## Cleaning Spray Dataset

In this notebook, we will clean the spray dataset. 

In [None]:
# import libraries

# maths
import numpy as np
import pandas as pd
import os
import re
import time
import datetime as datetime

In [None]:
# file paths

input_path = '../data/2_input/'
clean_path = '../data/3_clean/'
output_path = '../data/4_output/'

image_path = '../images/'

### Import and Inspect Data

The spray dataset has 14,835 entries and 4 columns, namely `Date`, `Time`, `Latitude` and `Longitude`. There are 584 null values in the `Time` column and when we look at these null values, we noticed that the null values are all from spray data on 2011-09-07. We decided to drop the `Time` column as our sense is that the timing of the spray (given that the spray frequency is so high) would not be critical for our data analysis. 

In [None]:
spray = pd.read_csv(input_path+'spray.csv')


In [None]:
spray.shape

In [None]:
spray.head()

In [None]:
spray.isnull().sum()

In [None]:
spray[spray.Time.isnull()]

### Clean Data

Same as the train, test and weather datasets, we split the `Date` columns into `year`, `month` and `day` columns so that it will be easier for us to analyse the seasonality effect later on.

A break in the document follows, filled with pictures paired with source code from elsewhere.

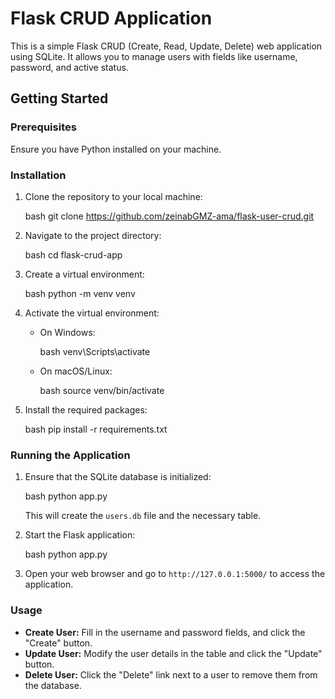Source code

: # Flask CRUD Application

This is a simple Flask CRUD (Create, Read, Update, Delete) web application using SQLite. It allows you to manage users with fields like username, password, and active status.

## Getting Started

### Prerequisites

Ensure you have Python installed on your machine.

### Installation

1. Clone the repository to your local machine:

   bash
   git clone https://github.com/zeinabGMZ-ama/flask-user-crud.git
   


2. Navigate to the project directory:

   bash
   cd flask-crud-app
   

3. Create a virtual environment:

   bash
   python -m venv venv
   

4. Activate the virtual environment:

   - On Windows:

     bash
     venv\Scripts\activate
     

   - On macOS/Linux:

     bash
     source venv/bin/activate
     

5. Install the required packages:

   bash
   pip install -r requirements.txt
   

### Running the Application

1. Ensure that the SQLite database is initialized:

   bash
   python app.py
   

   This will create the `users.db` file and the necessary table.

2. Start the Flask application:

   bash
   python app.py
   

3. Open your web browser and go to `http://127.0.0.1:5000/` to access the application.

### Usage

- **Create User:** Fill in the username and password fields, and click the "Create" button.
- **Update User:** Modify the user details in the table and click the "Update" button.
- **Delete User:** Click the "Delete" link next to a user to remove them from the database.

With that, we saved our processed spray data in another folder. 

In [None]:
def create_yr(x): 
    return x.split('-')[0] 

def create_mth(x): 
    return x.split('-')[1] 

def create_day(x): 
    return x.split('-')[2] 

def rename_columns (columns):
    return [column.lower() for column in columns]

def clean_data(df): 
    df['year_spray'] = df.Date.apply(create_yr)
    df['month_spray'] = df.Date.apply(create_mth)
    df['day_spray'] = df.Date.apply(create_day)
    df.drop(['Date', 'Time'], axis = 1, inplace = True)
    df.columns = rename_columns(df.columns)
    return df

spray = clean_data(spray)

In [None]:
spray.head()

### Output Data

In [None]:
spray.to_csv(clean_path+'spray_clean.csv', index = False)